The bizarre thing to me is that racists find the term offensive, when they are very happy being so offensive to other people.
 
blunt categorisation of people into - 'racist' and 'not racist'; 'righteous' vs 'ignorant' - ignores so much nuance, and merely serves to dissolve the conversation into accusation and defensiveness.
Nah, you are making this unnecessarily complicated, booing Goodes is the litmus test for racists. Some campaigner at Sydney Swans said so.
 
The one thing I can't quite fathom in all of this is the idea that thousands upon thousands of people loudly expressing their hatred for a single person week after week FOR YEARS is ok because "it's not really racism" or "only some of us were racists".

FFS the problem with racism is the irrational and unrelenting hatred that it describes.

The booing of Goodes wasn't just for a short period in response to various indiscretions. It went on and on, every possession, match after match, year after year.

10s of thousands of people spitting their venom at one man. Not an act. A person.

With the pathetic, childish justifications. "I didn't like the way he staged" 5 ******* years ago. "I didn't like the way he slid". Twice. Years ago. "I didn't like his divisive AOTY speech". Read it. It wasn't divisive. And grow the **** up whilst you're at it.

Even if the booing wasn't racist, and it was, it was still mob hate directed at a single man whose "crimes" didn't go close to justifying such hate and was merely going about his craft and his life the best way he knew how.

So if you were one of those booing, and want to deny you were being racist, well fine. Just know this. You were the person in the crowd who participated in mob hate. Who had neither the intellect nor the moral fibre to go a different way. History is littered with examples of mob hate. You're one of those.

People have the right to cheer for who the want to cheer and boo who they want to boo. Football is a lot like pro wrestling, you've got your fan favourites and players you hate.

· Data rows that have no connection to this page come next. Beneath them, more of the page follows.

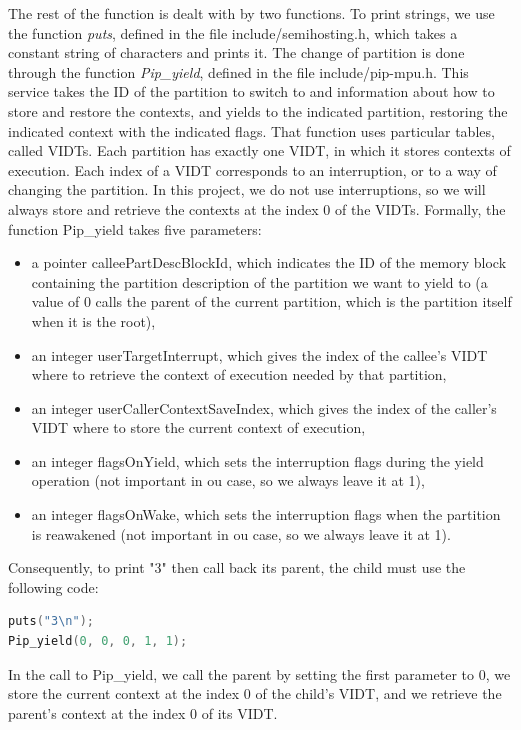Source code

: \documentclass[10pt,a4paper,titlepage]{refart}
\begin{document}
The rest of the function is dealt with by two functions. To print strings, we use the function \textit{puts}, defined in the file 
include/semihosting{.}h, which takes a constant string of characters and prints it. The change of partition is done through the function 
\textit{Pip\_yield}, defined in the file include/pip-mpu{.}h. This service takes the ID of the partition to switch to and information
about how to store and restore the contexts, and yields to the indicated partition, restoring the indicated context with the indicated flags.
That function uses particular tables, called VIDTs. Each partition has exactly one VIDT, in which it stores contexts of execution.
Each index of a VIDT corresponds to an interruption, or to a way of changing the partition. In this project, we do not use interruptions,
so we will always store and retrieve the contexts at the index 0 of the VIDTs. Formally, the function Pip\_yield takes five parameters:
\begin{itemize}
    \item a pointer calleePartDescBlockId, which indicates the ID of the memory block containing the partition description of the 
    partition we want to yield to (a value of 0 calls the parent of the current partition, which is the partition itself when it is the 
    root),
    \item an integer userTargetInterrupt, which gives the index of the callee's VIDT where to retrieve the context of execution needed by 
    that partition,
    \item an integer userCallerContextSaveIndex, which gives the index of the caller's VIDT where to store the current context of 
    execution,
    \item an integer flagsOnYield, which sets the interruption flags during the yield operation (not important in ou case, so we always 
    leave it at 1),
    \item an integer flagsOnWake, which sets the interruption flags when the partition is reawakened (not important in ou case, so we always 
    leave it at 1).
\end{itemize}
Consequently, to print "3" then call back its parent, the child must use the following code:
\begin{lstlisting}[language=C]
puts("3\n");
Pip_yield(0, 0, 0, 1, 1);
\end{lstlisting}
In the call to Pip\_yield, we call the parent by setting the first parameter to 0, we store the current context at the index 0 of the 
child's VIDT, and we retrieve the parent's context at the index 0 of its VIDT.
\end{document}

People can't handle and accept the fact that that Number 37 of Sydney was hated by a section of fans because of his negative acts on the field resorting to thug acts while his genuine skill was diminishing because of age/injury (2007 - onward). He was no angel, the same reason why people can't stand Hodge or Lewis at Hawthorn. Lets lump those fans with the minority and call them racist too.............. :eek::eek::eek:.
 
People have the right to cheer for who the want to cheer and boo who they want to boo. Football is a lot like pro wrestling, you've got your fan favourites and players you hate. People can't handle and accept the fact that that Number 37 of Sydney was hated by a section of fans because of his negative acts on the field resorting to thug acts while his genuine skill was diminishing because of age/injury (2007 - onward). He was no angel, the same reason why people can't stand Hodge or Lewis at Hawthorn. Lets lump those fans with the minority and call them racist too.............. :eek::eek::eek:.

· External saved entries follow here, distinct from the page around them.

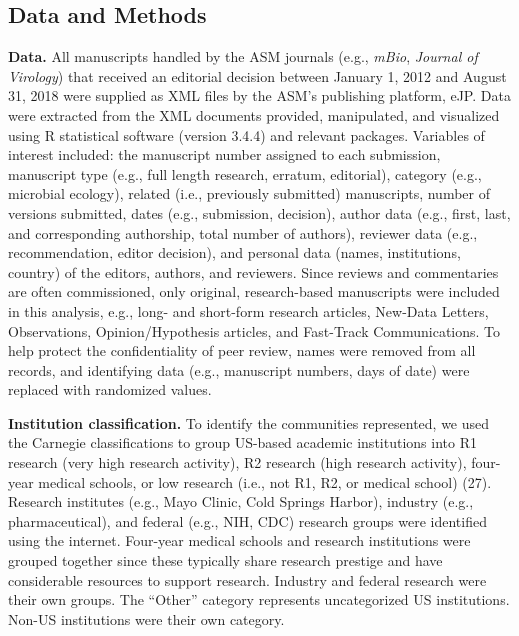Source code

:\documentclass[11pt,]{article}
\begin{document}
\hypertarget{data-and-methods}{%
\subsection{Data and Methods}\label{data-and-methods}}

\textbf{Data.} All manuscripts handled by the ASM journals (e.g.,
\emph{mBio}, \emph{Journal of Virology}) that received an editorial
decision between January 1, 2012 and August 31, 2018 were supplied as
XML files by the ASM's publishing platform, eJP. Data were extracted
from the XML documents provided, manipulated, and visualized using R
statistical software (version 3.4.4) and relevant packages. Variables of
interest included: the manuscript number assigned to each submission,
manuscript type (e.g., full length research, erratum, editorial),
category (e.g., microbial ecology), related (i.e., previously submitted)
manuscripts, number of versions submitted, dates (e.g., submission,
decision), author data (e.g., first, last, and corresponding authorship,
total number of authors), reviewer data (e.g., recommendation, editor
decision), and personal data (names, institutions, country) of the
editors, authors, and reviewers. Since reviews and commentaries are
often commissioned, only original, research-based manuscripts were
included in this analysis, e.g., long- and short-form research articles,
New-Data Letters, Observations, Opinion/Hypothesis articles, and
Fast-Track Communications. To help protect the confidentiality of peer
review, names were removed from all records, and identifying data (e.g.,
manuscript numbers, days of date) were replaced with randomized values.

\textbf{Institution classification.} To identify the communities
represented, we used the Carnegie classifications to group US-based
academic institutions into R1 research (very high research activity), R2
research (high research activity), four-year medical schools, or low
research (i.e., not R1, R2, or medical school) (27). Research institutes
(e.g., Mayo Clinic, Cold Springs Harbor), industry (e.g.,
pharmaceutical), and federal (e.g., NIH, CDC) research groups were
identified using the internet. Four-year medical schools and research
institutions were grouped together since these typically share research
prestige and have considerable resources to support research. Industry
and federal research were their own groups. The ``Other'' category
represents uncategorized US institutions. Non-US institutions were their
own category.
\end{document}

Here we go again; people hate their actions held up to them and reflected to them

This forum is about a racist act - why does it keep going back to having a go at the person it is directed...Goodes did a lot of great stuff. Realise you do not care about the double standards

I know o

Yep racists hate being called racist; very precious, want to be racist without being called out- sad really. You can justify however you want but it says more about you than it does than Goodes
 
People have the right to cheer for who the want to cheer and boo who they want to boo. Football is a lot like pro wrestling, you've got your fan favourites and players you hate. People can't handle and accept the fact that that Number 37 of Sydney was hated by a section of fans because of his negative acts on the field resorting to thug acts while his genuine skill was diminishing because of age/injury (2007 - onward). He was no angel, the same reason why people can't stand Hodge or Lewis at Hawthorn. Lets lump those fans with the minority and call them racist too.............. :eek::eek::eek:.

Look booing is OK, unless too many people boo. However, too many people booing is OK if you committed a dog act on the day. However if too many people boo every game after, it is then not OK. However too many people booing every week when you have not committed any dog acts can still be OK if you are Lindsay Thomas, just not Adam Goodes. Get it?